## WHAT YOU NEED TO DO
In the data below, find the lines containing "https" and say how many there are, nothing more.

[[ PROVIDED RECORDS, beginning ]]

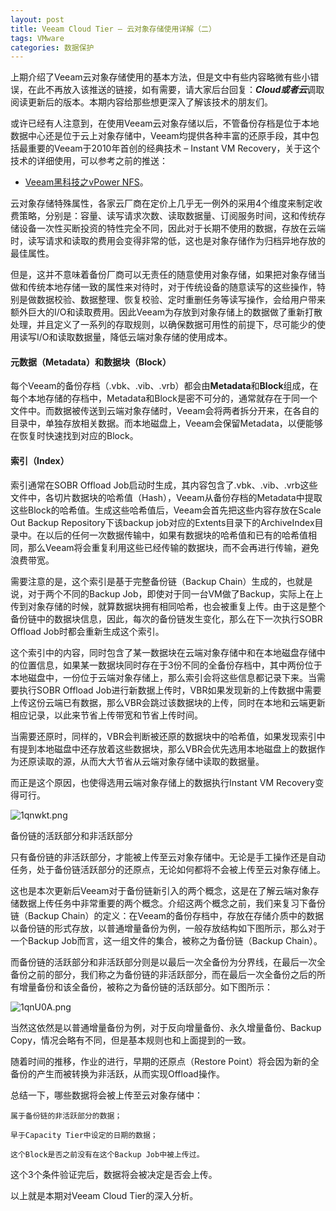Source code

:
 ```yaml
---
layout: post
title: Veeam Cloud Tier – 云对象存储使用详解（二）
tags: VMware
categories: 数据保护
---
```


上期介绍了Veeam云对象存储使用的基本方法，但是文中有些内容略微有些小错误，在此不再放入该推送的链接，如有需要，请大家后台回复：***Cloud或者云***调取阅读更新后的版本。本期内容给那些想更深入了解该技术的朋友们。

或许已经有人注意到，在使用Veeam云对象存储以后，不管备份存档是位于本地数据中心还是位于云上对象存储中，Veeam均提供各种丰富的还原手段，其中包括最重要的Veeam于2010年首创的经典技术 – Instant VM Recovery，关于这个技术的详细使用，可以参考之前的推送：

- [Veeam黑科技之vPower NFS](http://mp.weixin.qq.com/s?__biz=MzU4NzA1MTk2Mg==&mid=2247483838&idx=1&sn=d5ba99c0f7c8d649a5efe247159d4ebf&chksm=fdf0a76bca872e7d0161cbb7fcd9e1a5c4e6426d17fef21b24876d9222c8772aba3c710e6411&scene=21#wechat_redirect)。

云对象存储特殊属性，各家云厂商在定价上几乎无一例外的采用4个维度来制定收费策略，分别是：容量、读写请求次数、读取数据量、订阅服务时间，这和传统存储设备一次性买断投资的特性完全不同，因此对于长期不使用的数据，存放在云端时，读写请求和读取的费用会变得非常的低，这也是对象存储作为归档异地存放的最佳属性。

但是，这并不意味着备份厂商可以无责任的随意使用对象存储，如果把对象存储当做和传统本地存储一致的属性来对待时，对于传统设备的随意读写的这些操作，特别是做数据校验、数据整理、恢复校验、定时重删任务等读写操作，会给用户带来额外巨大的I/O和读取费用。因此Veeam为存放到对象存储上的数据做了重新打散处理，并且定义了一系列的存取规则，以确保数据可用性的前提下，尽可能少的使用读写I/O和读取数据量，降低云端对象存储的使用成本。

#### 元数据（Metadata）和数据块（Block）

每个Veeam的备份存档（.vbk、.vib、.vrb）都会由**Metadata**和**Block**组成，在每个本地存储的存档中，Metadata和Block是密不可分的，通常就存在于同一个文件中。而数据被传送到云端对象存储时，Veeam会将两者拆分开来，在各自的目录中，单独存放相关数据。而本地磁盘上，Veeam会保留Metadata，以便能够在恢复时快速找到对应的Block。

#### 索引（Index）

索引通常在SOBR Offload Job启动时生成，其内容包含了.vbk、.vib、.vrb这些文件中，各切片数据块的哈希值（Hash），Veeam从备份存档的Metadata中提取这些Block的哈希值。生成这些哈希值后，Veeam会首先把这些内容存放在Scale Out Backup Repository下该backup job对应的Extents目录下的ArchiveIndex目录中。在以后的任何一次数据传输中，如果有数据块的哈希值和已有的哈希值相同，那么Veeam将会重复利用这些已经传输的数据块，而不会再进行传输，避免浪费带宽。

需要注意的是，这个索引是基于完整备份链（Backup Chain）生成的，也就是说，对于两个不同的Backup Job，即使对于同一台VM做了Backup，实际上在上传到对象存储的时候，就算数据块拥有相同哈希，也会被重复上传。由于这是整个备份链中的数据块信息，因此，每次的备份链发生变化，那么在下一次执行SOBR Offload Job时都会重新生成这个索引。

这个索引中的内容，同时包含了某一数据块在云端对象存储中和在本地磁盘存储中的位置信息，如果某一数据块同时存在于3份不同的全备份存档中，其中两份位于本地磁盘中，一份位于云端对象存储上，那么索引会将这些信息都记录下来。当需要执行SOBR Offload Job进行新数据上传时，VBR如果发现新的上传数据中需要上传这份云端已有数据，那么VBR会跳过该数据块的上传，同时在本地和云端更新相应记录，以此来节省上传带宽和节省上传时间。

当需要还原时，同样的，VBR会判断被还原的数据块中的哈希值，如果发现索引中有提到本地磁盘中还存放着这些数据块，那么VBR会优先选用本地磁盘上的数据作为还原读取的源，从而大大节省从云端对象存储中读取的数据量。

而正是这个原因，也使得选用云端对象存储上的数据执行Instant VM Recovery变得可行。

![1qnwkt.png](https://s2.ax1x.com/2020/02/13/1qnwkt.png)

 备份链的活跃部分和非活跃部分

只有备份链的非活跃部分，才能被上传至云对象存储中。无论是手工操作还是自动任务，处于备份链活跃部分的还原点，无论如何都将不会被上传至云对象存储上。

这也是本次更新后Veeam对于备份链新引入的两个概念，这是在了解云端对象存储数据上传任务中非常重要的两个概念。介绍这两个概念之前，我们来复习下备份链（Backup Chain）的定义：在Veeam的备份存档中，存放在存储介质中的数据以备份链的形式存放，以普通增量备份为例，一般存放结构如下图所示，那么对于一个Backup Job而言，这一组文件的集合，被称之为备份链（Backup Chain）。

而备份链的活跃部分和非活跃部分则是以最后一次全备份为分界线，在最后一次全备份之前的部分，我们称之为备份链的非活跃部分，而在最后一次全备份之后的所有增量备份和该全备份，被称之为备份链的活跃部分。如下图所示：

 ![1qnU0A.png](https://s2.ax1x.com/2020/02/13/1qnU0A.png)

当然这依然是以普通增量备份为例，对于反向增量备份、永久增量备份、Backup Copy，情况会略有不同，但是基本规则也和上面提到的一致。

随着时间的推移，作业的进行，早期的还原点（Restore Point）将会因为新的全备份的产生而被转换为非活跃，从而实现Offload操作。

总结一下，哪些数据将会被上传至云对象存储中：

```
属于备份链的非活跃部分的数据；

早于Capacity Tier中设定的日期的数据；

这个Block是否之前没有在这个Backup Job中被上传过。
```

这个3个条件验证完后，数据将会被决定是否会上传。

以上就是本期对Veeam Cloud Tier的深入分析。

[[ PROVIDED RECORDS, end ]]

## OUTPUT OF THE TASK
2